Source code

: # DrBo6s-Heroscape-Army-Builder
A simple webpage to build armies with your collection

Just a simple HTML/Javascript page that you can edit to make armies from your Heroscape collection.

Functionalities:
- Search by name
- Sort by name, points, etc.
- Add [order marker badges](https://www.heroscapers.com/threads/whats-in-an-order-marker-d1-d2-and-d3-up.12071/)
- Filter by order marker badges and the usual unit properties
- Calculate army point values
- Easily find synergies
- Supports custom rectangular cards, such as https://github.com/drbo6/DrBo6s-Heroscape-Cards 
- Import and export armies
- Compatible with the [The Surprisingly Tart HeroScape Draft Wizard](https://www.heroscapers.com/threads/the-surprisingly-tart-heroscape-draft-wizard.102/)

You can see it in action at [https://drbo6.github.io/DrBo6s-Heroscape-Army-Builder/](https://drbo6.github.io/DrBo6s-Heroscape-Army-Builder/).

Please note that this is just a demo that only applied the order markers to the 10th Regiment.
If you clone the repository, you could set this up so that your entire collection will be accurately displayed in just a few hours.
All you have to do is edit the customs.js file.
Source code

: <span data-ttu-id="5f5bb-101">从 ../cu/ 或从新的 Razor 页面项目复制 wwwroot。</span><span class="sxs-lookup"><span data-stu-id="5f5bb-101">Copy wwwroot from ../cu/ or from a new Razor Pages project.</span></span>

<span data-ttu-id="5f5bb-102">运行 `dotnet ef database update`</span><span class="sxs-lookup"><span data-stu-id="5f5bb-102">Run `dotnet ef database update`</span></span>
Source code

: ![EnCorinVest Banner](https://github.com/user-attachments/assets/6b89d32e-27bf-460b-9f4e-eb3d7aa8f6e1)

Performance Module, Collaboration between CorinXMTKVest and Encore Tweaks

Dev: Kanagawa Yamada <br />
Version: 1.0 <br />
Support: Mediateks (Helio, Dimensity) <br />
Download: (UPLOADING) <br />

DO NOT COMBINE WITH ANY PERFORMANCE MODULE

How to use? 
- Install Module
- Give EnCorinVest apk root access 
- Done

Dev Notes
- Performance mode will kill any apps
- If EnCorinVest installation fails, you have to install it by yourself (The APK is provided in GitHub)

····················

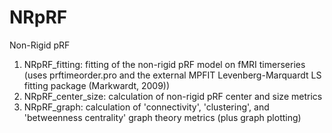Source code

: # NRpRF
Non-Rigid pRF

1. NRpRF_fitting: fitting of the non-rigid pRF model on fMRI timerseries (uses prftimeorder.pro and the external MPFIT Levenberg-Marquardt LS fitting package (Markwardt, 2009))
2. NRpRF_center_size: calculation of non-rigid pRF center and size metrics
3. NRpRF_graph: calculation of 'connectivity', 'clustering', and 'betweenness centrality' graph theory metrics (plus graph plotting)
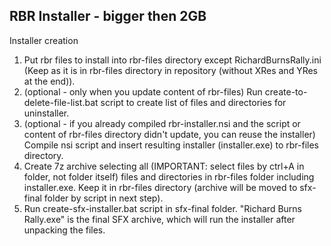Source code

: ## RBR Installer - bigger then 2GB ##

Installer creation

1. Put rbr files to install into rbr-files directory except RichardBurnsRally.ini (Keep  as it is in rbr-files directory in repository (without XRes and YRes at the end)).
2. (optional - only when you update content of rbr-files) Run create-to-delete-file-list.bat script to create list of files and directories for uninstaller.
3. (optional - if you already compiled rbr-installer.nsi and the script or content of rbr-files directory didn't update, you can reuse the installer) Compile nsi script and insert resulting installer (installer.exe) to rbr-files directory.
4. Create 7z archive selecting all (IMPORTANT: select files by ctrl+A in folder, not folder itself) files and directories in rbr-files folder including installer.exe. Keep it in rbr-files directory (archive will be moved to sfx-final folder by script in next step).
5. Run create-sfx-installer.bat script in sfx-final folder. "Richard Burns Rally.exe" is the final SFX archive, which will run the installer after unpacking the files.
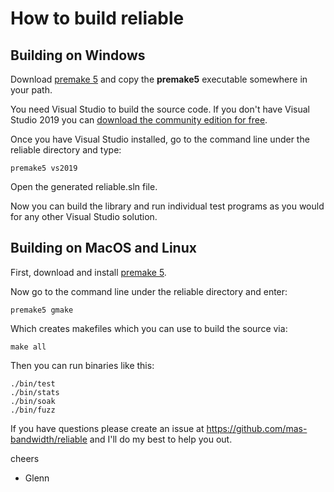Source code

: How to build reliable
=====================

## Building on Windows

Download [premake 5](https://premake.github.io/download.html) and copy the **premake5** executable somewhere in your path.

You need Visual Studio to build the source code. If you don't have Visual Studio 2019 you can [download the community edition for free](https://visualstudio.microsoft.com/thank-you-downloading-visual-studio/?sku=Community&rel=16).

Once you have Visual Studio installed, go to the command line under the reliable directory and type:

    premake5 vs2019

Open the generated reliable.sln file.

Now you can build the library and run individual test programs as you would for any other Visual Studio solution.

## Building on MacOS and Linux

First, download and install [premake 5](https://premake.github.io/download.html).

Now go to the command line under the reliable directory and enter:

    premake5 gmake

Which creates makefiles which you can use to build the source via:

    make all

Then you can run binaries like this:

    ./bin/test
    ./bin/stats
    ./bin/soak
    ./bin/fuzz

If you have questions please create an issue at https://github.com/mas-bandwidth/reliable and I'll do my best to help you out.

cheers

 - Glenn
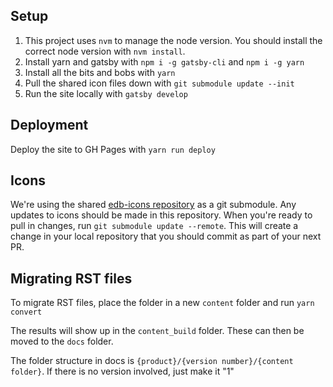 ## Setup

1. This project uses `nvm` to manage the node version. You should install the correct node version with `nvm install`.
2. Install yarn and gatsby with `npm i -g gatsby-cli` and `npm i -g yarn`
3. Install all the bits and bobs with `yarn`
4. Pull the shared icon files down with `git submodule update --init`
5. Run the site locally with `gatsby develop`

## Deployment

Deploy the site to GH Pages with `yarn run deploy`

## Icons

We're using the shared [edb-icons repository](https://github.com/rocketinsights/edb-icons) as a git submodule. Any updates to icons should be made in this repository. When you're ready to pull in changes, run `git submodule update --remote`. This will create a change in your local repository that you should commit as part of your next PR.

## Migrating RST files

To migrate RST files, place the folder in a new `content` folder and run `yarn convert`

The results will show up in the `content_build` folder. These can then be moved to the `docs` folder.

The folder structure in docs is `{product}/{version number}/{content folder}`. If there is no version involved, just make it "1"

····················

> Aim of the task
Reproduce the lines of the entries above from the one with "## Deployment" to the one with "The folder structure", both included, exactly and without any other line.

> Task result
## Deployment

Deploy the site to GH Pages with `yarn run deploy`

## Icons

We're using the shared [edb-icons repository](https://github.com/rocketinsights/edb-icons) as a git submodule. Any updates to icons should be made in this repository. When you're ready to pull in changes, run `git submodule update --remote`. This will create a change in your local repository that you should commit as part of your next PR.

## Migrating RST files

To migrate RST files, place the folder in a new `content` folder and run `yarn convert`

The results will show up in the `content_build` folder. These can then be moved to the `docs` folder.

The folder structure in docs is `{product}/{version number}/{content folder}`. If there is no version involved, just make it "1"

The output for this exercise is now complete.